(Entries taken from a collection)
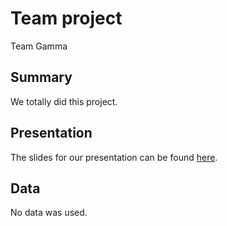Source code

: Team project
================
Team Gamma

## Summary

We totally did this project.

## Presentation

The slides for our presentation can be found
[here](presentation/presentation.html).

## Data

No data was used.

### WORK REQUIRED
Excluding the pictures, reproduce every entry exactly as given.

### WRITTEN ANSWER
Source code

: Team project
================
Team Gamma

## Summary

We totally did this project.

## Presentation

The slides for our presentation can be found
[here](presentation/presentation.html).

## Data

No data was used.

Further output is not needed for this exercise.